Based on looks alone, Mr Farmer‘s burdock root vegan burger may well win the prize for “frilliest sandwich in Tokyo.” But once you look beyond the curly twists of fried burdock, you’ll still have a pretty impressive burger at this West Coast-inspired restaurant. Each bite has a proper balance of hefty soy meat and cheese, but the total effect is still light enough to avoid feeling bloated. If you are looking for a truly gourmet experience, opt for the decadent Vegan Cheese Burger with Truffles. Most of the veggies served in the restaurant are grown locally, so beefing up your vitamin intake for the day with the juice flight of four. Cold-pressed juices will also help support Japanese farmers. You can find branches of Mr. Farmer in Shinjuku, Roppongi and Komazawa as well, all of which offer take-out menus and fresh juices to go.

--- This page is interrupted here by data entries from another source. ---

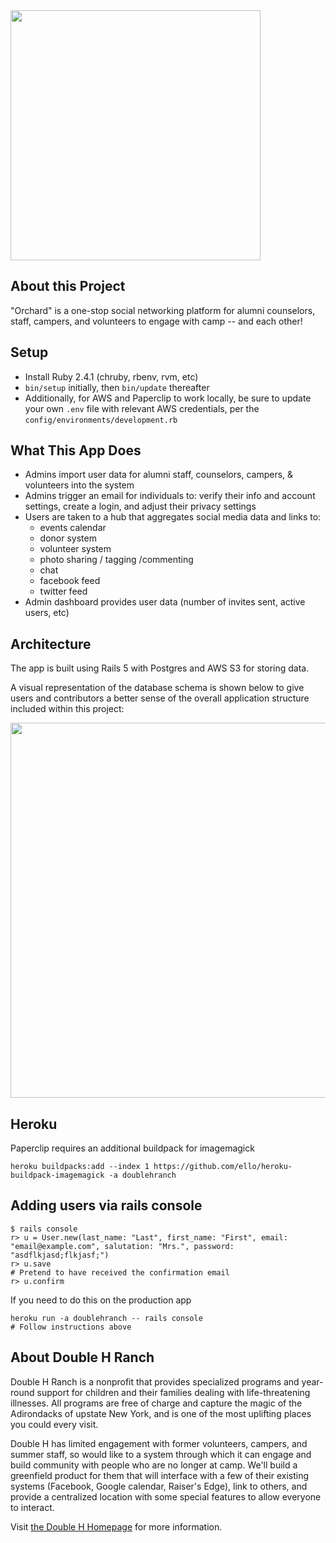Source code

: <img src="https://scontent.cdninstagram.com/t51.2885-15/e35/11934886_1743596452540354_2127773869_n.jpg" width="400">

## About this Project

"Orchard" is a one-stop social networking platform for alumni counselors, staff, campers, and volunteers to engage with camp -- and each other!

## Setup

- Install Ruby 2.4.1 (chruby, rbenv, rvm, etc)
- `bin/setup` initially, then `bin/update` thereafter
- Additionally, for AWS and Paperclip to work locally, be sure to update your own `.env` file with relevant AWS credentials, per the `config/environments/development.rb`

## What This App Does

* Admins import user data for alumni staff, counselors, campers, & volunteers into the system
* Admins trigger an email for individuals to: verify their info and account settings, create a login, and adjust their privacy
  settings
* Users are taken to a hub that aggregates social media data and links to:
  * events calendar
  * donor system
  * volunteer system
  * photo sharing / tagging /commenting
  * chat
  * facebook feed
  * twitter feed
* Admin dashboard provides user data (number of invites sent,
  active users, etc)

## Architecture

The app is built using Rails 5 with Postgres and AWS S3 for storing data.

A visual representation of the database schema is shown below to give users and contributors a better sense of the overall application structure included within this project:

<img src="http://imgur.com/ZsWeAdU.png" width="600">

## Heroku

Paperclip requires an additional buildpack for imagemagick

```
heroku buildpacks:add --index 1 https://github.com/ello/heroku-buildpack-imagemagick -a doublehranch
```

## Adding users via rails console

```
$ rails console
r> u = User.new(last_name: "Last", first_name: "First", email: "email@example.com", salutation: "Mrs.", password: "asdflkjasd;flkjasf;")
r> u.save
# Pretend to have received the confirmation email
r> u.confirm

```

If you need to do this on the production app

```
heroku run -a doublehranch -- rails console
# Follow instructions above
```

## About Double H Ranch

Double H Ranch is a nonprofit that provides specialized programs and year-round
support for children and their families dealing with life-threatening illnesses.
All programs are free of charge and capture the magic of the Adirondacks of
upstate New York, and is one of the most uplifting places you could every visit.

Double H has limited engagement with former volunteers, campers, and summer
staff, so would like to a system through which it can engage and build community
with people who are no longer at camp. We'll build a greenfield product for them
that will interface with a few of their existing systems (Facebook, Google
calendar, Raiser's Edge), link to others, and provide a centralized location
with some special features to allow everyone to interact.

Visit [the Double H Homepage](https://www.doublehranch.org/) for more information.
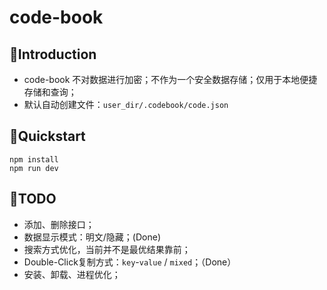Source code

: # code-book

## 👋Introduction
- code-book 不对数据进行加密；不作为一个安全数据存储；仅用于本地便捷存储和查询；
- 默认自动创建文件：`user_dir/.codebook/code.json`

## 🔧Quickstart
```shell
npm install
npm run dev
```

## 🚀TODO
- 添加、删除接口；
- 数据显示模式：明文/隐藏；(Done)
- 搜索方式优化，当前并不是最优结果靠前；
- Double-Click复制方式：`key`-`value` / `mixed`；（Done）
- 安装、卸载、进程优化；
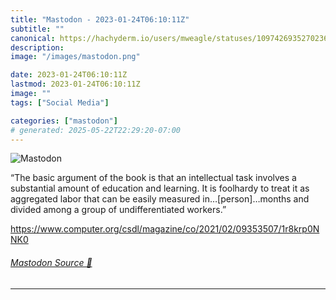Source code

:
 ```yaml
---
title: "Mastodon - 2023-01-24T06:10:11Z"
subtitle: ""
canonical: https://hachyderm.io/users/mweagle/statuses/109742693527023692
description:
image: "/images/mastodon.png"

date: 2023-01-24T06:10:11Z
lastmod: 2023-01-24T06:10:11Z
image: ""
tags: ["Social Media"]

categories: ["mastodon"]
# generated: 2025-05-22T22:29:20-07:00
---
```

![Mastodon](/images/mastodon.png)

<p>“The basic argument of the book is that an intellectual task involves a substantial amount of education and learning. It is foolhardy to treat it as aggregated labor that can be easily measured in…[person]…months and divided among a group of undifferentiated workers.”</p><p><a href="https://www.computer.org/csdl/magazine/co/2021/02/09353507/1r8krp0NNK0" target="_blank" rel="nofollow noopener noreferrer" translate="no"><span class="invisible">https://www.</span><span class="ellipsis">computer.org/csdl/magazine/co/</span><span class="invisible">2021/02/09353507/1r8krp0NNK0</span></a></p>


###### [Mastodon Source 🐘](https://hachyderm.io/@mweagle/109742693527023692)

___
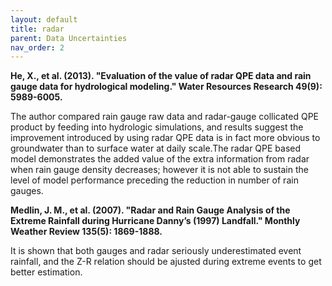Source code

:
 ```yaml
---
layout: default
title: radar
parent: Data Uncertainties
nav_order: 2
---
```


__He, X., et al. (2013). "Evaluation of the value of radar QPE data and rain gauge data for hydrological modeling." Water Resources Research 49(9): 5989-6005.__

The author compared rain gauge raw data and radar-gauge collicated QPE product by feeding into hydrologic simulations, and results suggest the improvement introduced by using radar QPE data is in fact more obvious to groundwater than to surface water at daily scale.The radar QPE based model demonstrates the added value of the extra information from radar when rain gauge density decreases; however it is not able to sustain the level of model performance preceding the reduction in number of rain gauges.

__Medlin, J. M., et al. (2007). "Radar and Rain Gauge Analysis of the Extreme Rainfall during Hurricane Danny’s (1997) Landfall." Monthly Weather Review 135(5): 1869-1888.__

It is shown that both gauges and radar seriously underestimated event rainfall, and the Z-R relation should be ajusted during extreme events to get better estimation.

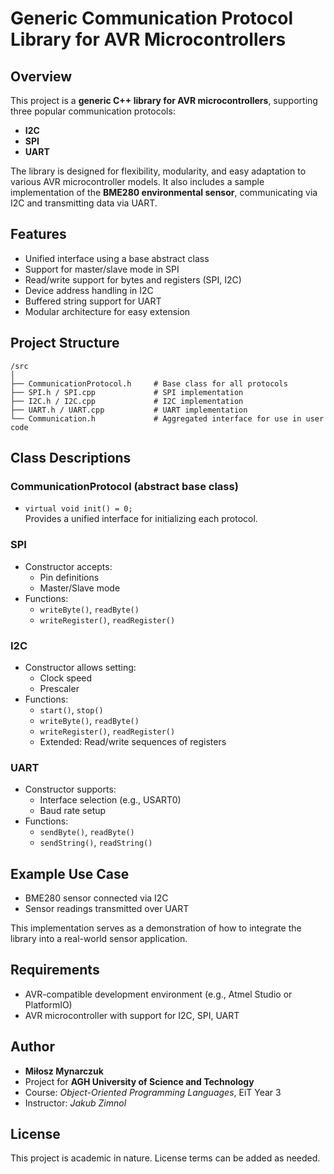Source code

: # Generic Communication Protocol Library for AVR Microcontrollers

## Overview

This project is a **generic C++ library for AVR microcontrollers**, supporting three popular communication protocols:

- **I2C**
- **SPI**
- **UART**

The library is designed for flexibility, modularity, and easy adaptation to various AVR microcontroller models. It also includes a sample implementation of the **BME280 environmental sensor**, communicating via I2C and transmitting data via UART.

## Features

- Unified interface using a base abstract class
- Support for master/slave mode in SPI
- Read/write support for bytes and registers (SPI, I2C)
- Device address handling in I2C
- Buffered string support for UART
- Modular architecture for easy extension

## Project Structure

```
/src
│
├── CommunicationProtocol.h     # Base class for all protocols
├── SPI.h / SPI.cpp             # SPI implementation
├── I2C.h / I2C.cpp             # I2C implementation
├── UART.h / UART.cpp           # UART implementation
└── Communication.h             # Aggregated interface for use in user code
```

## Class Descriptions

### CommunicationProtocol (abstract base class)

- `virtual void init() = 0;`  
Provides a unified interface for initializing each protocol.

### SPI

- Constructor accepts:
  - Pin definitions
  - Master/Slave mode
- Functions:
  - `writeByte()`, `readByte()`
  - `writeRegister()`, `readRegister()`

### I2C

- Constructor allows setting:
  - Clock speed
  - Prescaler
- Functions:
  - `start()`, `stop()`
  - `writeByte()`, `readByte()`
  - `writeRegister()`, `readRegister()`
  - Extended: Read/write sequences of registers

### UART

- Constructor supports:
  - Interface selection (e.g., USART0)
  - Baud rate setup
- Functions:
  - `sendByte()`, `readByte()`
  - `sendString()`, `readString()`

## Example Use Case

- BME280 sensor connected via I2C
- Sensor readings transmitted over UART

This implementation serves as a demonstration of how to integrate the library into a real-world sensor application.

## Requirements

- AVR-compatible development environment (e.g., Atmel Studio or PlatformIO)
- AVR microcontroller with support for I2C, SPI, UART

## Author

- **Miłosz Mynarczuk**
- Project for **AGH University of Science and Technology**
- Course: *Object-Oriented Programming Languages*, EiT Year 3
- Instructor: *Jakub Zimnol*

## License

This project is academic in nature. License terms can be added as needed.
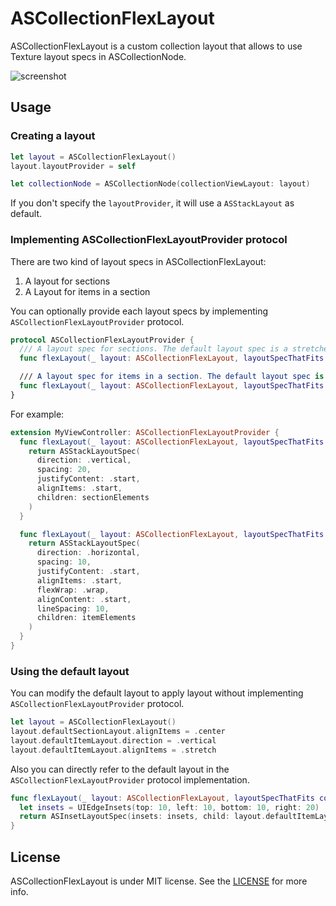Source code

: # ASCollectionFlexLayout

ASCollectionFlexLayout is a custom collection layout that allows to use Texture layout specs in ASCollectionNode.

![screenshot](https://user-images.githubusercontent.com/931655/95620861-c3776800-0aab-11eb-81cd-7dd67a71ce4d.png)

## Usage

### Creating a layout

```swift
let layout = ASCollectionFlexLayout()
layout.layoutProvider = self

let collectionNode = ASCollectionNode(collectionViewLayout: layout)
```

If you don't specify the `layoutProvider`, it will use a `ASStackLayout` as default.

### Implementing ASCollectionFlexLayoutProvider protocol

There are two kind of layout specs in ASCollectionFlexLayout:

1. A layout for sections
2. A Layout for items in a section

You can optionally provide each layout specs by implementing `ASCollectionFlexLayoutProvider` protocol.

```swift
protocol ASCollectionFlexLayoutProvider {
  /// A layout spec for sections. The default layout spec is a stretched stack layout with no spacing.
  func flexLayout(_ layout: ASCollectionFlexLayout, layoutSpecThatFits constrainedSize: ASSizeRange, sectionElements: [ASLayoutElement]) -> ASLayoutSpec?

  /// A layout spec for items in a section. The default layout spec is a flex-wrapping stack with no spacing.
  func flexLayout(_ layout: ASCollectionFlexLayout, layoutSpecThatFits constrainedSize: ASSizeRange, forSectionAt section: Int, itemElements: [ASLayoutElement]) -> ASLayoutSpec?
}
```

For example:

```swift
extension MyViewController: ASCollectionFlexLayoutProvider {
  func flexLayout(_ layout: ASCollectionFlexLayout, layoutSpecThatFits constrainedSize: ASSizeRange, sectionElements: [ASLayoutElement]) -> ASLayoutSpec? {
    return ASStackLayoutSpec(
      direction: .vertical,
      spacing: 20,
      justifyContent: .start,
      alignItems: .start,
      children: sectionElements
    )
  }

  func flexLayout(_ layout: ASCollectionFlexLayout, layoutSpecThatFits constrainedSize: ASSizeRange, forSectionAt section: Int, itemElements: [ASLayoutElement]) -> ASLayoutSpec? {
    return ASStackLayoutSpec(
      direction: .horizontal,
      spacing: 10,
      justifyContent: .start,
      alignItems: .start,
      flexWrap: .wrap,
      alignContent: .start,
      lineSpacing: 10,
      children: itemElements
    )
  }
}
```

### Using the default layout

You can modify the default layout to apply layout without implementing `ASCollectionFlexLayoutProvider` protocol.

```swift
let layout = ASCollectionFlexLayout()
layout.defaultSectionLayout.alignItems = .center
layout.defaultItemLayout.direction = .vertical
layout.defaultItemLayout.alignItems = .stretch
```

Also you can directly refer to the default layout in the `ASCollectionFlexLayoutProvider` protocol implementation.

```swift
func flexLayout(_ layout: ASCollectionFlexLayout, layoutSpecThatFits constrainedSize: ASSizeRange, forSectionAt section: Int, itemElements: [ASLayoutElement]) -> ASLayoutSpec? {
  let insets = UIEdgeInsets(top: 10, left: 10, bottom: 10, right: 20)
  return ASInsetLayoutSpec(insets: insets, child: layout.defaultItemLayout)
}
```

## License

ASCollectionFlexLayout is under MIT license. See the [LICENSE](LICENSE) for more info.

Even if you aren’t a fan of Roppongi, it is worth facing the crowds to sink your teeth into one of Veganic to Go’s signature burgers. The Black Bean Burger is topped with a saucy tomato salsa and grilled vegetables, while the teriyaki version combines Japanese and American tastes to perfection, featuring a crunchy fried tofu base and nori flakes. The buns are all baked with hemp protein and charcoal for an extra healthy boost, and since the patties and toppings are almost too big for the bread, these sandwiches really hit the spot. After demolishing your burger, get a cup of seasonal vegan soft serve to enjoy on one of the benches in nearby Midtown Garden.
Be forewarned: the most popular dishes tend to sell out quickly, so going early in the day will allow you the largest selection from the menu. Also, despite the somewhat confusing name, this cafe does actually have seating for about a dozen people.